Sobriety Court holds 24th graduation


By Roberta M. Gubbins

Legal News

If there were a theme to the 24th graduation of the 55th District Court Sobriety Court, it would be that Drug Courts Work. They save taxpayer's money and help keep the streets safe.

According to the court, nationally, 75% of individuals who complete Drug Court are not re-arrested.

Ingham County's 55th District Court does better than that.

Ninety one percent (91%) of Sobriety Court's 267 graduates have not been re-arrested for alcohol or drug related offenses.

Drug Courts save money. Consider the following:

* Drug Courts save up to $13,000 for every individual they serve and return as much as $27 for every $1 invested.

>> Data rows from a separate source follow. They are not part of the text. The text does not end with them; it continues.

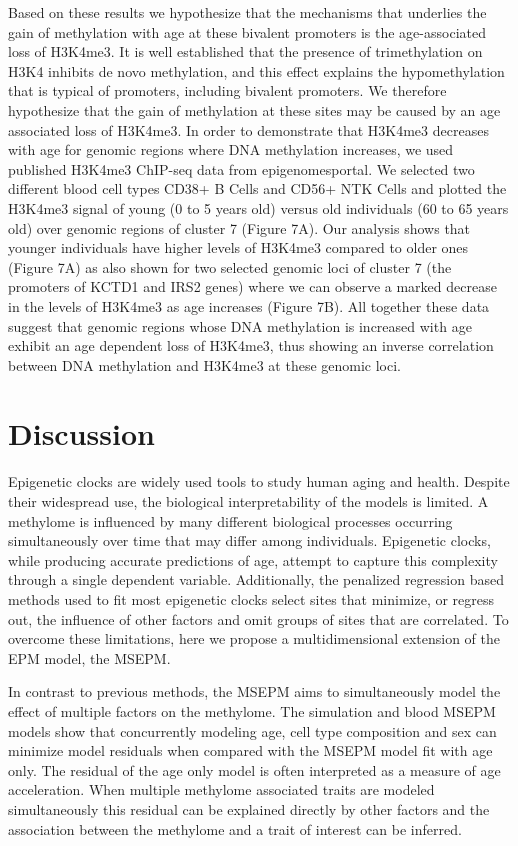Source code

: \documentclass{article}
\begin{document}
{\begin{linenumbers}
Based on these results we hypothesize that the mechanisms that underlies the gain of methylation with age at these 
bivalent promoters is the age-associated loss of H3K4me3.  It is well established that the presence of trimethylation
 on H3K4 inhibits de novo methylation, and this effect explains the hypomethylation that is typical of promoters, 
 including bivalent promoters.  We therefore hypothesize that the gain of methylation at these sites may be caused 
 by an age associated loss of H3K4me3.  In order to demonstrate that H3K4me3 decreases with age for genomic regions 
 where DNA methylation increases, we used published H3K4me3 ChIP-seq data from epigenomesportal\cite{Bujold2016-vk}. 
 We selected two different blood cell types CD38+ B Cells and CD56+ NTK Cells and plotted the H3K4me3 signal of young 
 (0 to 5 years old) versus old individuals (60 to 65 years old) over genomic regions of cluster 7 (Figure 7A). 
 Our analysis shows that younger individuals have higher levels of H3K4me3 compared to older ones (Figure 7A) as 
 also shown for two selected genomic loci of cluster 7 (the promoters of KCTD1 and IRS2 genes) where we can observe
 a marked decrease in the levels of H3K4me3 as age increases (Figure 7B). All together these data suggest that genomic 
 regions whose DNA methylation is increased with age exhibit an age dependent loss of H3K4me3, thus showing an inverse 
 correlation between DNA methylation and H3K4me3 at these genomic loci. 

\section{Discussion}\label{sec4}

Epigenetic clocks are widely used tools to study human aging and health. Despite their widespread use, 
the biological interpretability of the models is limited. A methylome is influenced by many different biological 
processes occurring simultaneously over time that may differ among individuals. Epigenetic clocks, while producing
 accurate predictions of age, attempt to capture this complexity through a single dependent variable. Additionally,
  the penalized regression based methods used to fit most epigenetic clocks select sites that minimize, or regress out,
   the influence of other factors and omit groups of sites that are correlated. To overcome these limitations, here 
   we propose a multidimensional extension of the EPM model, the MSEPM. 

In contrast to previous methods, the MSEPM aims to simultaneously model the effect of multiple factors on the methylome.
The simulation and blood MSEPM models show that concurrently modeling age, cell type composition and sex can minimize  
model residuals when compared with the MSEPM model fit with age only. The residual of the age only model is often 
interpreted as a measure of age acceleration. When multiple methylome associated traits are modeled simultaneously 
this residual can be explained directly by other factors and the association between the methylome and a trait of 
interest can be inferred. 


\end{linenumbers}}
\end{document}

* Nationwide, for every $1.00 invested in Drug Court, taxpayers save as much as $3.36 in avoided criminal justice costs alone.

* Drug Courts produce cost savings ranging from $4,000 to $12,000 per defendant. These cost savings reflect reduced prison costs, reduced revolving door arrests and trials, and reduced victimization.

And, as Hon. Donald J. Allen, Jr. 55th District Court Judge noted, Drug Courts are six times more likely to keep offenders in treatment long enough for them to get better.

Judge Allen thanked the service providers and his staff, Da'Neese Wells, Chief Probation Officer & Sobriety Court Coordinator, Eva Higgins and Amy Iseler, Probation Officers, and then called the graduates to the front of the room for the ceremony.

The fourteen graduates, taking their seats, were proud, happy and gratified to be part of a successful program.

"This program is outstanding," said Greg, a graduate who had tried re-habilitation programs without success. Sobriety Court gave "me a solid foundation and the tools to continue" a sober lifestyle. "I am thankful I qualified for it."

Others expressed their gratitude saying:

* It's amazing what Sobriety Court does for people.

* This is a new beginning.

* I am grateful I was offered the opportunity to be in a program like this and change.

* It allowed me to find what I needed in life.

* Judge Allen's a good 'nudger.'

Relatives echoed those thoughts:

* This program brought his life together.

* Today is a celebration of courage, strength, and hope. My husband is sober today.

* We have hope today.

* I was grateful the day you got pulled over--you needed that.

Sheriff Gene L. Wriggelsworth, the keynote speaker, began his speech explaining that while the problem is severe there is a humorous side. To illustrate, he told this true story:

"At about 3 am one winter morning, a Montana State Trooper came upon a car parked on the side of the road, stuck in the snow, the engine running and the emergency lights on. An elderly man was passed out behind the wheel with a nearly empty vodka bottle on the seat beside him."

"The driver woke up to the Trooper's tap on the window and, seeing the flashing lights, he panicked, jerking the car into drive and hitting the gas. The car's speedometer showed 50 miles an hour, but it was still stuck in the snow, the wheels spinning. The trooper began running in place next to the car. The driver thought the trooper was keeping up with him. After 30 seconds, the trooper yells, 'Pull over.'"

"The man nodded, turned his wheel and stopped the engine. He was arrested, amazed that a trooper could run that fast."

While that incident was funny, Wriggelsworth explained, the problem of drunk driving is very serious. The legislature passed some harsh laws to deal with the problem, but it also passed Sobriety Court legislation to try a different approach to the issue. He went on to express concern that the funding for Sobriety Courts, unless renewed, will end in 2014.

Sobriety Court, he said, "saves lives, keeps roads safe, and impacts families. I commend Judge Allen for his program and all of you for successful completion."

55th District Court Sobriety Court urges everyone to get involved by email or calling members of Congress in support of continued drug court funding, share your story on the National Association of Drug Court Professional's website, or visit the court.